(Saved entries)
*-*-*
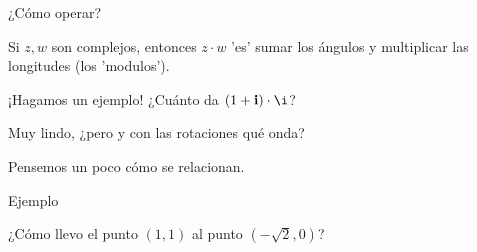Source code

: \documentclass[10pt]{beamer}
\def\ii{\textbf{i}}
\begin{document}
\begin{frame}{¿Cómo operar?}
	
	Si $z,w$ son complejos, entonces $z \cdot w$ 'es' sumar los ángulos y multiplicar las longitudes (los 'modulos'). \pause
	
	
	
	¡Hagamos un ejemplo! ¿Cuánto da $(1+\ii)\cdot \i$?
	
	   
	   
\end{frame}


\begin{frame}

\Huge{Muy lindo, ¿pero y con las rotaciones qué onda?}

Pensemos un poco cómo se relacionan.



\end{frame}

\begin{frame}{Ejemplo}

¿Cómo llevo el punto $(1,1)$ al punto  $(-\sqrt{2},0)$?



\end{frame}
\end{document}
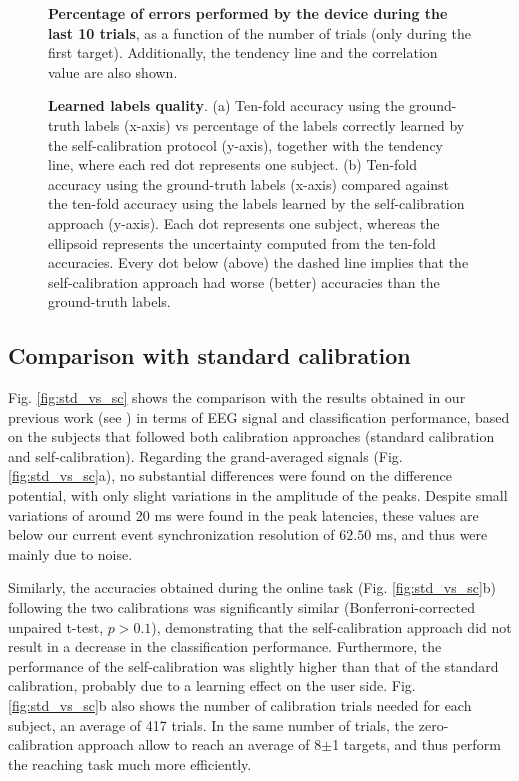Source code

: \begin{figure*}[!ht]
		\centering	
		\caption{\label{fig:percentage_errors} \textbf{Percentage of errors performed by the device during the last 10 trials}, as a function of the number of trials (only during the first target). Additionally, the tendency line and the correlation value are also shown.}	
\end{figure*}


\begin{figure*}[!htbp]
\centering
\caption{\textbf{Learned labels quality}. (a) Ten-fold accuracy using the ground-truth labels (x-axis) vs percentage of the labels correctly learned by the self-calibration protocol (y-axis), together with the tendency line, where each red dot represents one subject. (b) Ten-fold accuracy using the ground-truth labels (x-axis) compared against the ten-fold accuracy using the labels learned by the self-calibration approach (y-axis). Each dot represents one subject, whereas the ellipsoid represents the uncertainty computed from the ten-fold accuracies. Every dot below (above) the dashed line implies that the self-calibration approach had worse (better) accuracies than the ground-truth labels.}
\label{fig:labels}
\end{figure*}

\subsection{Comparison with standard calibration}

Fig. \ref{fig:std_vs_sc} shows the comparison with the results obtained in our previous work (see \cite{iturrate13}) in terms of EEG signal and classification performance, based on the subjects that followed both calibration approaches (standard calibration and self-calibration). Regarding the grand-averaged signals (Fig. \ref{fig:std_vs_sc}a), no substantial differences were found on the difference potential, with only slight variations in the amplitude of the peaks. Despite small variations of around 20 ms were found in the peak latencies, these values are below our current event synchronization resolution of $62.50$ ms, and thus were mainly due to noise.

Similarly, the accuracies obtained during the online task (Fig. \ref{fig:std_vs_sc}b) following the two calibrations was significantly similar (Bonferroni-corrected unpaired t-test, $p>0.1$), demonstrating that the self-calibration approach did not result in a decrease in the classification performance. Furthermore, the performance of the self-calibration was slightly higher than that of the standard calibration, probably due to a learning effect on the user side. Fig.  \ref{fig:std_vs_sc}b also shows the number of calibration trials needed for each subject, an average of 417 trials. In the same number of trials, the zero-calibration approach allow to reach an average of 8$\pm$1 targets, and thus perform the reaching task much more efficiently.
*-*-*
Instructions to follow =
Set down the entries word for word, omitting all pictures.

Solution for this exercise =
Source code

: \documentclass[10pt]{beamer}
\def\ii{\textbf{i}}
\begin{document}
\begin{frame}{¿Cómo operar?}
	
	Si $z,w$ son complejos, entonces $z \cdot w$ 'es' sumar los ángulos y multiplicar las longitudes (los 'modulos'). \pause
	
	
	
	¡Hagamos un ejemplo! ¿Cuánto da $(1+\ii)\cdot \i$?
	
	   
	   
\end{frame}


\begin{frame}

\Huge{Muy lindo, ¿pero y con las rotaciones qué onda?}

Pensemos un poco cómo se relacionan.



\end{frame}

\begin{frame}{Ejemplo}

¿Cómo llevo el punto $(1,1)$ al punto  $(-\sqrt{2},0)$?



\end{frame}
\end{document}
Source code

: \begin{figure*}[!ht]
		\centering	
		\caption{\label{fig:percentage_errors} \textbf{Percentage of errors performed by the device during the last 10 trials}, as a function of the number of trials (only during the first target). Additionally, the tendency line and the correlation value are also shown.}	
\end{figure*}


\begin{figure*}[!htbp]
\centering
\caption{\textbf{Learned labels quality}. (a) Ten-fold accuracy using the ground-truth labels (x-axis) vs percentage of the labels correctly learned by the self-calibration protocol (y-axis), together with the tendency line, where each red dot represents one subject. (b) Ten-fold accuracy using the ground-truth labels (x-axis) compared against the ten-fold accuracy using the labels learned by the self-calibration approach (y-axis). Each dot represents one subject, whereas the ellipsoid represents the uncertainty computed from the ten-fold accuracies. Every dot below (above) the dashed line implies that the self-calibration approach had worse (better) accuracies than the ground-truth labels.}
\label{fig:labels}
\end{figure*}

\subsection{Comparison with standard calibration}

Fig. \ref{fig:std_vs_sc} shows the comparison with the results obtained in our previous work (see \cite{iturrate13}) in terms of EEG signal and classification performance, based on the subjects that followed both calibration approaches (standard calibration and self-calibration). Regarding the grand-averaged signals (Fig. \ref{fig:std_vs_sc}a), no substantial differences were found on the difference potential, with only slight variations in the amplitude of the peaks. Despite small variations of around 20 ms were found in the peak latencies, these values are below our current event synchronization resolution of $62.50$ ms, and thus were mainly due to noise.

Similarly, the accuracies obtained during the online task (Fig. \ref{fig:std_vs_sc}b) following the two calibrations was significantly similar (Bonferroni-corrected unpaired t-test, $p>0.1$), demonstrating that the self-calibration approach did not result in a decrease in the classification performance. Furthermore, the performance of the self-calibration was slightly higher than that of the standard calibration, probably due to a learning effect on the user side. Fig.  \ref{fig:std_vs_sc}b also shows the number of calibration trials needed for each subject, an average of 417 trials. In the same number of trials, the zero-calibration approach allow to reach an average of 8$\pm$1 targets, and thus perform the reaching task much more efficiently.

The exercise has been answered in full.